Shortly after speaking with my friend, I met a sex therapist at a women’s group I was attending. The therapist told me that it is common for victims to orgasm during a rape and that a physical response to an assault does not indicate that individual’s sexual preferences. What had consumed my life, in terms of the guilt, shame and confusion, was simply a biological reaction to a sexual act. This helped to free me from the burden that I had felt all these years, the idea that I was somehow disgusting or dirty because I had orgasmed.

Responses to sexual assault, like mine, are underreported because of the shame and embarrassment felt by the victim. Research findings vary in terms of how many women experience orgasm during their assault, sometimes studies suggesting as little as five percent and others estimating that it is closer to 50 percent.

Researchers Willy van Berlo and Roy J. Levin concluded in a review, published in 2004, that nonconsensual sexual stimulation can cause unwanted sexual arousal. They noted that this does not mean that the individual had consented or “enjoyed” the assault.

Having experienced this myself, it is now very difficult for me to orgasm. Flashbacks to the assaults prevent me from focusing on the person with whom I am currently having sex. I often have to push them away because it is too painful.

This is also common. One study I came across while researching for this article had asked both victims of assault and people who had never experienced assault if they have suffered from any sexual problems. Of those who had been assaulted 58.6 percent were experiencing sexual dysfunctions, with the majority reporting that problems had begun after their assault. In contrast, only 17.2 percent of the non-assaulted women reported experiencing any sexual problems.

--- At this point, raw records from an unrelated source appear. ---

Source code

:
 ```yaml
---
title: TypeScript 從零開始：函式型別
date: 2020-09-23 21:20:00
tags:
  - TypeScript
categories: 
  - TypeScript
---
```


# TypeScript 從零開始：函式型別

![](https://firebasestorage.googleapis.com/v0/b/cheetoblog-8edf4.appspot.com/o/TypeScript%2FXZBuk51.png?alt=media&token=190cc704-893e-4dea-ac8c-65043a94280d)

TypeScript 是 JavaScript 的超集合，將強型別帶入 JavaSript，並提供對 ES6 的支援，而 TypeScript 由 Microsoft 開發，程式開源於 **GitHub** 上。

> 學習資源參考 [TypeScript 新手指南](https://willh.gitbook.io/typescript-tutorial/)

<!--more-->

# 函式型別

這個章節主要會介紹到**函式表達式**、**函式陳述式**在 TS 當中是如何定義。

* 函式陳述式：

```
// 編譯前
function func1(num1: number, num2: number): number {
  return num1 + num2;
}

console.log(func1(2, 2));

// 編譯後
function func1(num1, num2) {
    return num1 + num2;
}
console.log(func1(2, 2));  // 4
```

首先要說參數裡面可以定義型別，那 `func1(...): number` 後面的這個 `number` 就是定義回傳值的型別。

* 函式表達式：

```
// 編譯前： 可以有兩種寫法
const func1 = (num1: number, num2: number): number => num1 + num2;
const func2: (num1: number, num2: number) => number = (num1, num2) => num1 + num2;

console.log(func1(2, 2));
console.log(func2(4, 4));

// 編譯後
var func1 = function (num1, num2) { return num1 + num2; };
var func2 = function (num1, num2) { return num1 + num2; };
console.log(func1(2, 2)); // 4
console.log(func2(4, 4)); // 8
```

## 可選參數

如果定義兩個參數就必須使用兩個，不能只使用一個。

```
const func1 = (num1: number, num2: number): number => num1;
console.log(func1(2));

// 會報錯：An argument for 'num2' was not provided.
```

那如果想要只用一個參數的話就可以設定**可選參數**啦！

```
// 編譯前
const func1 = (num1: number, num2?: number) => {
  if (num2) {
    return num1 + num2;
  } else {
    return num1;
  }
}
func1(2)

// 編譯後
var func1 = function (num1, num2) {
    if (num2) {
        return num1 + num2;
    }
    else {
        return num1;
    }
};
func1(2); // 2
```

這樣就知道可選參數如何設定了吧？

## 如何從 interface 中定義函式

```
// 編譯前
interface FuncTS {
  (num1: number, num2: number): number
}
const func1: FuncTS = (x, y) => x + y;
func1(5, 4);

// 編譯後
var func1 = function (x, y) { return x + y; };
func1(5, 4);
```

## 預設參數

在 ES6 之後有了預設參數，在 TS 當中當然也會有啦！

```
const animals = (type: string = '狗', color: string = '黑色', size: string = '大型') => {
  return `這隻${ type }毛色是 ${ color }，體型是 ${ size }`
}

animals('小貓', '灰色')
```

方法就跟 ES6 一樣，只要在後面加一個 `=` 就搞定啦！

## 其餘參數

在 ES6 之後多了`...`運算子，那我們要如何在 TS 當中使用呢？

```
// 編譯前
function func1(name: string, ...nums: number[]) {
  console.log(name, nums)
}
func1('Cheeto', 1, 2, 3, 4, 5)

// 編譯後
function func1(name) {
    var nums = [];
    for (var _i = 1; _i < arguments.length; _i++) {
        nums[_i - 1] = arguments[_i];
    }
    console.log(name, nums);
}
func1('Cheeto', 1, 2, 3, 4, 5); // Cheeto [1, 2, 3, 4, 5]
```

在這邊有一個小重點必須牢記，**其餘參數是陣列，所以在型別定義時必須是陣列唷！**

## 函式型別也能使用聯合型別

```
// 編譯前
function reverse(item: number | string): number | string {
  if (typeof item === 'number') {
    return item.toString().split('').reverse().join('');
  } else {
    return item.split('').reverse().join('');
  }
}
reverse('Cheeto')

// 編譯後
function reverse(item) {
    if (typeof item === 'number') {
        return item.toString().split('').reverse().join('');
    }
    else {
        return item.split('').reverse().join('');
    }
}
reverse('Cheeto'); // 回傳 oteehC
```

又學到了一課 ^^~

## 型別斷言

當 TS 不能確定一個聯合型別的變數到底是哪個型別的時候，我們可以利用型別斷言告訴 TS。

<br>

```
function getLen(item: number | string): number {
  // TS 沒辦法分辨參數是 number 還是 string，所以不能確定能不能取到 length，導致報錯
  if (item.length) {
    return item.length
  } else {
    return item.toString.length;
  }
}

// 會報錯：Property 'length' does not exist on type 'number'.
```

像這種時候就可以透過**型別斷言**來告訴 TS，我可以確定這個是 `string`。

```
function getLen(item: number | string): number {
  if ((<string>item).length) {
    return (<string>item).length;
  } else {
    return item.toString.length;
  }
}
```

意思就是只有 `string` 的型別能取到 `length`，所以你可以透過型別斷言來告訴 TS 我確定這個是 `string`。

Why Rape Victim Stories Are Underreported

Sadly, rape victims are often left unsupported because of the stigma associated with and the legal difficulties with reporting rape. The Rape, Abuse & Incest National Network (RAINN) estimates that an American is sexually assaulted every 73 seconds but states that only five of every 1,000 offenders will end up in jail. And, unfortunately, according to research carried out in 2016, rape survivors are considerably more likely to have attempted suicide than individuals who have not been assaulted.

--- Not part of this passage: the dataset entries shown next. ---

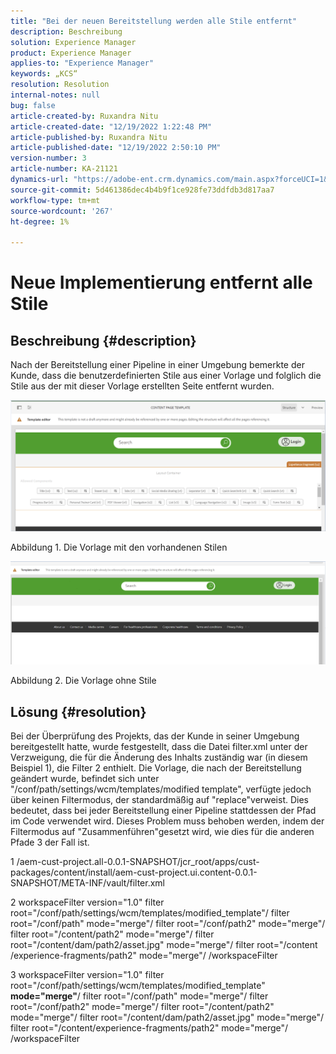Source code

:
 ```yaml
---
title: "Bei der neuen Bereitstellung werden alle Stile entfernt"
description: Beschreibung
solution: Experience Manager
product: Experience Manager
applies-to: "Experience Manager"
keywords: „KCS“
resolution: Resolution
internal-notes: null
bug: false
article-created-by: Ruxandra Nitu
article-created-date: "12/19/2022 1:22:48 PM"
article-published-by: Ruxandra Nitu
article-published-date: "12/19/2022 2:50:10 PM"
version-number: 3
article-number: KA-21121
dynamics-url: "https://adobe-ent.crm.dynamics.com/main.aspx?forceUCI=1&pagetype=entityrecord&etn=knowledgearticle&id=2d839138-a07f-ed11-81ac-6045bd006295"
source-git-commit: 5d461386dec4b4b9f1ce928fe73ddfdb3d817aa7
workflow-type: tm+mt
source-wordcount: '267'
ht-degree: 1%

---
```


# Neue Implementierung entfernt alle Stile

## Beschreibung {#description}


Nach der Bereitstellung einer Pipeline in einer Umgebung bemerkte der Kunde, dass die benutzerdefinierten Stile aus einer Vorlage und folglich die Stile aus der mit dieser Vorlage erstellten Seite entfernt wurden.



![](assets/___2e839138-a07f-ed11-81ac-6045bd006295___.png)

Abbildung 1. Die Vorlage mit den vorhandenen Stilen



![](assets/___32839138-a07f-ed11-81ac-6045bd006295___.png)

Abbildung 2. Die Vorlage ohne Stile


## Lösung {#resolution}


Bei der Überprüfung des Projekts, das der Kunde in seiner Umgebung bereitgestellt hatte, wurde festgestellt, dass die Datei filter.xml unter der Verzweigung, die für die Änderung des Inhalts zuständig war (in diesem Beispiel 1), die Filter 2 enthielt.
Die Vorlage, die nach der Bereitstellung geändert wurde, befindet sich unter &quot;/conf/path/settings/wcm/templates/modified template&quot;, verfügte jedoch über keinen Filtermodus, der standardmäßig auf &quot;replace&quot;verweist.
Dies bedeutet, dass bei jeder Bereitstellung einer Pipeline stattdessen der Pfad im Code verwendet wird.
Dieses Problem muss behoben werden, indem der Filtermodus auf &quot;Zusammenführen&quot;gesetzt wird, wie dies für die anderen Pfade 3 der Fall ist.

1 /aem-cust-project.all-0.0.1-SNAPSHOT/jcr_root/apps/cust-packages/content/install/aem-cust-project.ui.content-0.0.1-SNAPSHOT/META-INF/vault/filter.xml

2 workspaceFilter version=&quot;1.0&quot; filter root=&quot;/conf/path/settings/wcm/templates/modified_template&quot;/ filter root=&quot;/conf/path&quot; mode=&quot;merge&quot;/ filter root=&quot;/conf/path2&quot; mode=&quot;merge&quot;/ filter root=&quot;/content/path2&quot; mode=&quot;merge&quot;/ filter root=&quot;/content/dam/path2/asset.jpg&quot; mode=&quot;merge&quot;/ filter root=&quot;/content /experience-fragments/path2&quot; mode=&quot;merge&quot;/ /workspaceFilter

3 workspaceFilter version=&quot;1.0&quot; filter root=&quot;/conf/path/settings/wcm/templates/modified_template&quot; <b>mode=&quot;merge&quot;</b>/ filter root=&quot;/conf/path&quot; mode=&quot;merge&quot;/ filter root=&quot;/conf/path2&quot; mode=&quot;merge&quot;/ filter root=&quot;/content/path2&quot; mode=&quot;merge&quot;/ filter root=&quot;/content/dam/path2/asset.jpg&quot; mode=&quot;merge&quot;/ filter root=&quot;/content/experience-fragments/path2&quot; mode=&quot;merge&quot;/ /workspaceFilter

I am still recovering from the assaults I suffered. I am currently undergoing therapy to try and piece together the memories I do have from my teens, in the hope I can process them and understand further the link between the rapes and my own self-loathing. I have attempted suicide multiple times in the past and I do have an unhealthy relationship with drinking.

I chose to write this piece in the hope that someone who is in a similar position to me might read it. If you are putting yourself at risk because you are pursuing the feeling of being in control or perhaps believe you enjoy the violence like I did, please stop and reassess what you are doing. You were the victim, not the perpetrator—it was not your sick fantasy. The assault doesn’t define you and you are not just made for the enjoyment of others.

Value yourself and your body. It is something you should protect, not abuse.